C99: Is it standard that fscanf() sets eof earlier than fgetc()?

I tried with VS2017 (32 Bit Version) on a 64 bit Windows PC and it seems to me that fscanf() sets the eof flag immediately after successfully reading the last item within a file. This loop terminates immeadiately after fscanf() has read the last item in the file related to stream:

while(!feof(stream))
{
    fscanf(stream,"%s",buffer);
    printf("%s",buffer);
}

I know this is insecure code... I just want to understand the behaviour. Please forgive me ;-)

Here, stream is related to an ordinary text file containing strings like "Hello World!". The last character in that file is not a newline character.

However, fgetc(), having processed the last character, tries to read yet another one in this loop, which leads to c=0xff (EOF):

while (!feof(stream))
{
    c = fgetc(stream);
    printf("%c", c);
}

Is this behaviour of fscanf() and fgetc() standardized, implementation dependent or something else?
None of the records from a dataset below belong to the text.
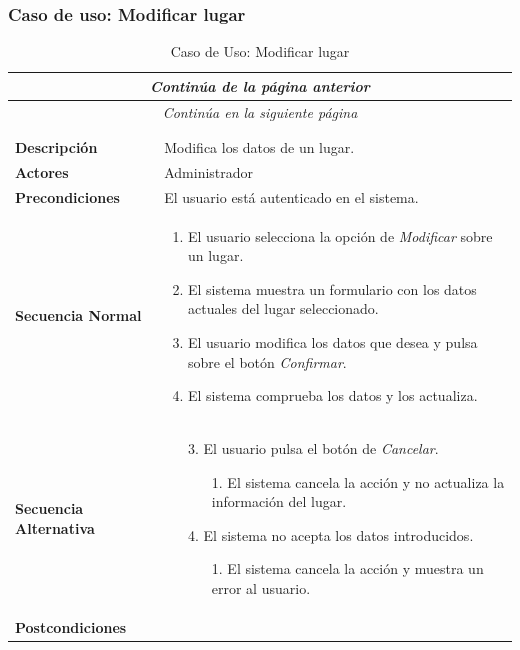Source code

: \subsubsection*{Caso de uso: Modificar lugar }
\begin{longtable}{| p{4cm} | p{10cm} |}
\endfirsthead
\multicolumn{2}{c}{\textit{Continúa de la página anterior}}\\[12pt]
\hline
\endhead
\hline
\multicolumn{2}{c}{\textit{Continúa en la siguiente página}} \\
\endfoot
\hline
\caption{Caso de Uso: Modificar lugar}\label{fig:1}\\
\endlastfoot


\hline
\multicolumn{2}{|c|}{\textbf{CU$<$35$>$ - Modificar Lugar}} \\

\hline
\textbf{Descripción} &
Modifica los datos de un lugar.\\

\hline
\textbf{Actores} &
Administrador\\

\hline
\textbf{Precondiciones} &
El usuario está autenticado en el sistema.\\

\hline
\textbf{Secuencia Normal} &\mbox{}\par\vspace{-\baselineskip}
\begin{enumerate}[leftmargin=0.7cm, topsep=0.1cm]
\item El usuario selecciona la opción de \textit{Modificar} sobre un lugar.
\item El sistema muestra un formulario con los datos actuales del lugar seleccionado.
\item El usuario modifica los datos que desea y pulsa sobre el botón \textit{Confirmar}.
\item El sistema comprueba los datos y los actualiza.
\end{enumerate}


\\
\hline
\textbf{Secuencia Alternativa} &\mbox{}\par\vspace{-\baselineskip}
\begin{enumerate}[leftmargin=0.9cm, topsep=0.1cm]
\item[3.] El usuario pulsa el botón de \textit{Cancelar}.
	\begin{itemize}
	\item[1.] El sistema cancela la acción y no actualiza la información del lugar.
	\end{itemize}
\item[4.] El sistema no acepta los datos introducidos.
	\begin{itemize}
	\item[1.] El sistema cancela la acción y muestra un error al usuario.
	\end{itemize}
\end{enumerate}
\\

\hline
\textbf{Postcondiciones} & \\
\hline
\end{longtable}



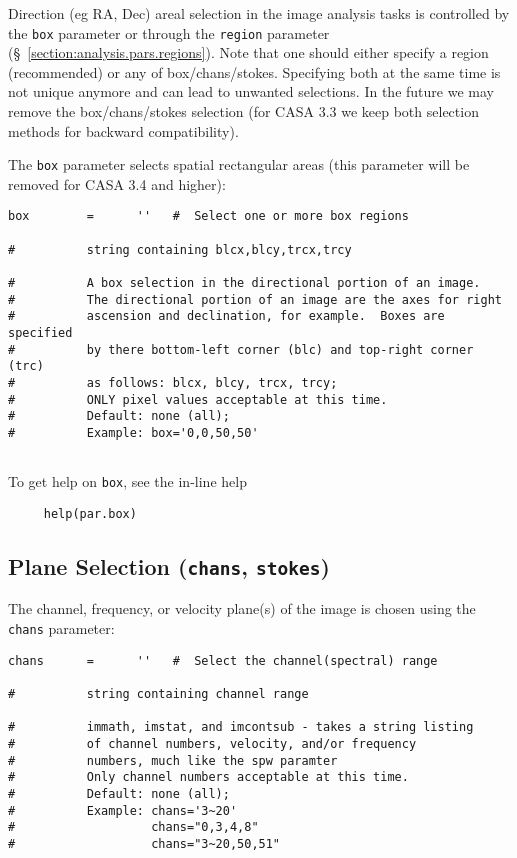Direction (eg RA, Dec) areal selection in the image analysis tasks is
controlled by the {\tt box} parameter or through the {\tt region}
parameter (\S~\ref{section:analysis.pars.regions}). Note that one
should either specify a region (recommended) or any of
box/chans/stokes. Specifying both at the same time is not unique
anymore and can lead to unwanted selections. In the future we may
remove the box/chans/stokes selection (for CASA 3.3 we 
keep both selection methods for backward compatibility).

The {\tt box} parameter selects spatial rectangular areas (this parameter will
be removed for CASA 3.4 and higher):
\small
\begin{verbatim}
box        =      ''   #  Select one or more box regions

#          string containing blcx,blcy,trcx,trcy

#          A box selection in the directional portion of an image.
#          The directional portion of an image are the axes for right
#          ascension and declination, for example.  Boxes are specified
#          by there bottom-left corner (blc) and top-right corner (trc)
#          as follows: blcx, blcy, trcx, trcy;
#          ONLY pixel values acceptable at this time.
#          Default: none (all);
#          Example: box='0,0,50,50'


\end{verbatim}
\normalsize

To get help on {\tt box}, see the in-line help
\small
\begin{verbatim}
     help(par.box)
\end{verbatim}
\normalsize

\subsection{Plane Selection ({\tt chans}, {\tt stokes})}
\label{section:analysis.pars.planes}

The channel, frequency, or velocity plane(s) of the image is chosen
using the {\tt chans} parameter:
\small
\begin{verbatim}
chans      =      ''   #  Select the channel(spectral) range

#          string containing channel range

#          immath, imstat, and imcontsub - takes a string listing
#          of channel numbers, velocity, and/or frequency
#          numbers, much like the spw paramter
#          Only channel numbers acceptable at this time.
#          Default: none (all);  
#          Example: chans='3~20'    
#                   chans="0,3,4,8"
#                   chans="3~20,50,51"
\end{verbatim}
\normalsize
I am not asking why the loop terminates or why it does not terminate. I am interested in the question if this is standard behaviour .

In my experience, when working with <stdio.h> the precise semantics of the "eof" and "error" bits are very, very subtle, so much so that it's not usually worth it (it may not even be possible) to try to understand exactly how they work. (The first question I ever asked on SO was about this, although it involved C++, not C.)

I think you know this, but the first thing to understand is that the intent of feof() is very much not to predict whether the next attempt at input will reach the end of the file. The intent is not even to say that the input stream is "at" the end of the file. The right way to think about feof() (and the related ferror() ) is that they're for error recovery , to tell you a bit more about why a previous input call failed.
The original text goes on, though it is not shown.